» Directions
The answer should contain all of the data, retyped without any alteration.

[Data records]
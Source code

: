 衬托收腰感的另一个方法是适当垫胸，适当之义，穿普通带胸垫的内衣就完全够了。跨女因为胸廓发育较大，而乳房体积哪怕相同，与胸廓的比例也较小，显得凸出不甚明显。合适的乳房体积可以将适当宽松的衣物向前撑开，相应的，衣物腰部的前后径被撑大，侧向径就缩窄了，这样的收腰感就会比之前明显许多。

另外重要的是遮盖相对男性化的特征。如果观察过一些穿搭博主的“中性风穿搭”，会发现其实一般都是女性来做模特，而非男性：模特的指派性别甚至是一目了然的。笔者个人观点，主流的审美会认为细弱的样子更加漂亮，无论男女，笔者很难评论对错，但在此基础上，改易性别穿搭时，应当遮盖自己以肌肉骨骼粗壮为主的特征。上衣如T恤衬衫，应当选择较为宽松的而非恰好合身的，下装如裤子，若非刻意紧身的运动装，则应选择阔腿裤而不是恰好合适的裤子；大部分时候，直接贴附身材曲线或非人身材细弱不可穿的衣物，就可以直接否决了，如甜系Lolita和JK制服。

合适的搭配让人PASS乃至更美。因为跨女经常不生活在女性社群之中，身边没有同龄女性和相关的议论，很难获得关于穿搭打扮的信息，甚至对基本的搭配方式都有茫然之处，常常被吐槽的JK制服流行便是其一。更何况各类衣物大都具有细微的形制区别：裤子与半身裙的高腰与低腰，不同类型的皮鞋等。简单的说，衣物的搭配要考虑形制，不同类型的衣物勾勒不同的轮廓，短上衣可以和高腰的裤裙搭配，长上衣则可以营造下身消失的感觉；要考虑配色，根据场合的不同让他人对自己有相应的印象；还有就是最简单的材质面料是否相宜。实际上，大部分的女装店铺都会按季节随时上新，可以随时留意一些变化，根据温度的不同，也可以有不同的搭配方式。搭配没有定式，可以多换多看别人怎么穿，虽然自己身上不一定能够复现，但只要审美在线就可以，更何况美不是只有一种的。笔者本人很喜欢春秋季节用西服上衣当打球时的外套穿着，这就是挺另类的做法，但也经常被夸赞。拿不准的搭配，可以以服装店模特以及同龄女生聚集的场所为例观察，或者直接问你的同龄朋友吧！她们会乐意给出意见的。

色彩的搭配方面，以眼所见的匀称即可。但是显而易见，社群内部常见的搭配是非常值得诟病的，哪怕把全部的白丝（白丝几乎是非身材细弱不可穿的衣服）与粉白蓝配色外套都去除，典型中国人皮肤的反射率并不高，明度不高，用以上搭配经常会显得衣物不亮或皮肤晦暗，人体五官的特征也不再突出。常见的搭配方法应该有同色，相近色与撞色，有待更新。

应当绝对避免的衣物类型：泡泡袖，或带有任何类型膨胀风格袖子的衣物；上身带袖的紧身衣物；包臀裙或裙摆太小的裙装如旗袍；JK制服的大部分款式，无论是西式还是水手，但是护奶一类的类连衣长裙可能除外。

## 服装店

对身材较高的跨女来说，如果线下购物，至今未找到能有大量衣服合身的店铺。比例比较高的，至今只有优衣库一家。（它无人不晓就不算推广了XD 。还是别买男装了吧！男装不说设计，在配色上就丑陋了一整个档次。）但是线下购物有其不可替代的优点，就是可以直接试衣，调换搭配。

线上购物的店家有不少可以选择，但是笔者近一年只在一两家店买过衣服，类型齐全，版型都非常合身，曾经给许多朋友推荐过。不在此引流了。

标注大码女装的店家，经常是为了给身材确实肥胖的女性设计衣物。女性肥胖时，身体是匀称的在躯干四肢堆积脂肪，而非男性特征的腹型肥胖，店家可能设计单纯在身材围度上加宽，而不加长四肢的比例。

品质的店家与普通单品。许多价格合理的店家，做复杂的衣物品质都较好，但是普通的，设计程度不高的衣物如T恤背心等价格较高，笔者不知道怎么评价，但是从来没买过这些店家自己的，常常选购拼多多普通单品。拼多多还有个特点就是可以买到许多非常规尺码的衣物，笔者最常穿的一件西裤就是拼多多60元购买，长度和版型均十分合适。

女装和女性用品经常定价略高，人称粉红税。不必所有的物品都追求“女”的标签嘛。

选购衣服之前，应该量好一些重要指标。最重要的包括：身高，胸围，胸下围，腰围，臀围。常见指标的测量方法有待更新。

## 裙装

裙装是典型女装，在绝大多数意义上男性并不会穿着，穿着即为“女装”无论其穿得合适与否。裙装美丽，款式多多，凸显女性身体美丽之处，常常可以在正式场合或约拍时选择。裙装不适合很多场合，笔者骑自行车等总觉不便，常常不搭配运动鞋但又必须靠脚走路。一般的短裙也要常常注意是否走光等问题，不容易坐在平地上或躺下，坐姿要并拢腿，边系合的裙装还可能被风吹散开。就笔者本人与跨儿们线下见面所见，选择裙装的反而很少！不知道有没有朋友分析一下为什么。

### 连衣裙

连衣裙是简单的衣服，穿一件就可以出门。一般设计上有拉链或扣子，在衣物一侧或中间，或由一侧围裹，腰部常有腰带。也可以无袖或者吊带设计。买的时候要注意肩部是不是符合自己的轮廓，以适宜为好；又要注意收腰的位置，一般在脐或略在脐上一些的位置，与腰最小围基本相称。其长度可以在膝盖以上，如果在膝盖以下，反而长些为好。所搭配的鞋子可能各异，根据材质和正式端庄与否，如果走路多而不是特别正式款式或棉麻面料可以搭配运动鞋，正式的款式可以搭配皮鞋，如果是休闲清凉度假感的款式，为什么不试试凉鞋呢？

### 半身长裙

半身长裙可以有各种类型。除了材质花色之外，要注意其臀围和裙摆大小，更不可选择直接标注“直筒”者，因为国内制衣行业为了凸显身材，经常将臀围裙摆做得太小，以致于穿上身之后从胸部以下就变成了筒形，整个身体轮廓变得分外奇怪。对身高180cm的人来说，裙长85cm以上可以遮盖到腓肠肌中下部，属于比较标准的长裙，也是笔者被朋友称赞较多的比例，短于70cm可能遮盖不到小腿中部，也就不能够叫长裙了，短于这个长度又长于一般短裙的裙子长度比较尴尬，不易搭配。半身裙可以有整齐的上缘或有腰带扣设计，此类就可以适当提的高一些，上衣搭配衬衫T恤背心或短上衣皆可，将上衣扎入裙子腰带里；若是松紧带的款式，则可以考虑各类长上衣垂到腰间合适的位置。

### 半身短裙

» Result for this exercise
Source code

: 衬托收腰感的另一个方法是适当垫胸，适当之义，穿普通带胸垫的内衣就完全够了。跨女因为胸廓发育较大，而乳房体积哪怕相同，与胸廓的比例也较小，显得凸出不甚明显。合适的乳房体积可以将适当宽松的衣物向前撑开，相应的，衣物腰部的前后径被撑大，侧向径就缩窄了，这样的收腰感就会比之前明显许多。

另外重要的是遮盖相对男性化的特征。如果观察过一些穿搭博主的“中性风穿搭”，会发现其实一般都是女性来做模特，而非男性：模特的指派性别甚至是一目了然的。笔者个人观点，主流的审美会认为细弱的样子更加漂亮，无论男女，笔者很难评论对错，但在此基础上，改易性别穿搭时，应当遮盖自己以肌肉骨骼粗壮为主的特征。上衣如T恤衬衫，应当选择较为宽松的而非恰好合身的，下装如裤子，若非刻意紧身的运动装，则应选择阔腿裤而不是恰好合适的裤子；大部分时候，直接贴附身材曲线或非人身材细弱不可穿的衣物，就可以直接否决了，如甜系Lolita和JK制服。

合适的搭配让人PASS乃至更美。因为跨女经常不生活在女性社群之中，身边没有同龄女性和相关的议论，很难获得关于穿搭打扮的信息，甚至对基本的搭配方式都有茫然之处，常常被吐槽的JK制服流行便是其一。更何况各类衣物大都具有细微的形制区别：裤子与半身裙的高腰与低腰，不同类型的皮鞋等。简单的说，衣物的搭配要考虑形制，不同类型的衣物勾勒不同的轮廓，短上衣可以和高腰的裤裙搭配，长上衣则可以营造下身消失的感觉；要考虑配色，根据场合的不同让他人对自己有相应的印象；还有就是最简单的材质面料是否相宜。实际上，大部分的女装店铺都会按季节随时上新，可以随时留意一些变化，根据温度的不同，也可以有不同的搭配方式。搭配没有定式，可以多换多看别人怎么穿，虽然自己身上不一定能够复现，但只要审美在线就可以，更何况美不是只有一种的。笔者本人很喜欢春秋季节用西服上衣当打球时的外套穿着，这就是挺另类的做法，但也经常被夸赞。拿不准的搭配，可以以服装店模特以及同龄女生聚集的场所为例观察，或者直接问你的同龄朋友吧！她们会乐意给出意见的。

色彩的搭配方面，以眼所见的匀称即可。但是显而易见，社群内部常见的搭配是非常值得诟病的，哪怕把全部的白丝（白丝几乎是非身材细弱不可穿的衣服）与粉白蓝配色外套都去除，典型中国人皮肤的反射率并不高，明度不高，用以上搭配经常会显得衣物不亮或皮肤晦暗，人体五官的特征也不再突出。常见的搭配方法应该有同色，相近色与撞色，有待更新。

应当绝对避免的衣物类型：泡泡袖，或带有任何类型膨胀风格袖子的衣物；上身带袖的紧身衣物；包臀裙或裙摆太小的裙装如旗袍；JK制服的大部分款式，无论是西式还是水手，但是护奶一类的类连衣长裙可能除外。

## 服装店

对身材较高的跨女来说，如果线下购物，至今未找到能有大量衣服合身的店铺。比例比较高的，至今只有优衣库一家。（它无人不晓就不算推广了XD 。还是别买男装了吧！男装不说设计，在配色上就丑陋了一整个档次。）但是线下购物有其不可替代的优点，就是可以直接试衣，调换搭配。

线上购物的店家有不少可以选择，但是笔者近一年只在一两家店买过衣服，类型齐全，版型都非常合身，曾经给许多朋友推荐过。不在此引流了。

标注大码女装的店家，经常是为了给身材确实肥胖的女性设计衣物。女性肥胖时，身体是匀称的在躯干四肢堆积脂肪，而非男性特征的腹型肥胖，店家可能设计单纯在身材围度上加宽，而不加长四肢的比例。

品质的店家与普通单品。许多价格合理的店家，做复杂的衣物品质都较好，但是普通的，设计程度不高的衣物如T恤背心等价格较高，笔者不知道怎么评价，但是从来没买过这些店家自己的，常常选购拼多多普通单品。拼多多还有个特点就是可以买到许多非常规尺码的衣物，笔者最常穿的一件西裤就是拼多多60元购买，长度和版型均十分合适。

女装和女性用品经常定价略高，人称粉红税。不必所有的物品都追求“女”的标签嘛。

选购衣服之前，应该量好一些重要指标。最重要的包括：身高，胸围，胸下围，腰围，臀围。常见指标的测量方法有待更新。

## 裙装

裙装是典型女装，在绝大多数意义上男性并不会穿着，穿着即为“女装”无论其穿得合适与否。裙装美丽，款式多多，凸显女性身体美丽之处，常常可以在正式场合或约拍时选择。裙装不适合很多场合，笔者骑自行车等总觉不便，常常不搭配运动鞋但又必须靠脚走路。一般的短裙也要常常注意是否走光等问题，不容易坐在平地上或躺下，坐姿要并拢腿，边系合的裙装还可能被风吹散开。就笔者本人与跨儿们线下见面所见，选择裙装的反而很少！不知道有没有朋友分析一下为什么。

### 连衣裙

连衣裙是简单的衣服，穿一件就可以出门。一般设计上有拉链或扣子，在衣物一侧或中间，或由一侧围裹，腰部常有腰带。也可以无袖或者吊带设计。买的时候要注意肩部是不是符合自己的轮廓，以适宜为好；又要注意收腰的位置，一般在脐或略在脐上一些的位置，与腰最小围基本相称。其长度可以在膝盖以上，如果在膝盖以下，反而长些为好。所搭配的鞋子可能各异，根据材质和正式端庄与否，如果走路多而不是特别正式款式或棉麻面料可以搭配运动鞋，正式的款式可以搭配皮鞋，如果是休闲清凉度假感的款式，为什么不试试凉鞋呢？

### 半身长裙

半身长裙可以有各种类型。除了材质花色之外，要注意其臀围和裙摆大小，更不可选择直接标注“直筒”者，因为国内制衣行业为了凸显身材，经常将臀围裙摆做得太小，以致于穿上身之后从胸部以下就变成了筒形，整个身体轮廓变得分外奇怪。对身高180cm的人来说，裙长85cm以上可以遮盖到腓肠肌中下部，属于比较标准的长裙，也是笔者被朋友称赞较多的比例，短于70cm可能遮盖不到小腿中部，也就不能够叫长裙了，短于这个长度又长于一般短裙的裙子长度比较尴尬，不易搭配。半身裙可以有整齐的上缘或有腰带扣设计，此类就可以适当提的高一些，上衣搭配衬衫T恤背心或短上衣皆可，将上衣扎入裙子腰带里；若是松紧带的款式，则可以考虑各类长上衣垂到腰间合适的位置。

### 半身短裙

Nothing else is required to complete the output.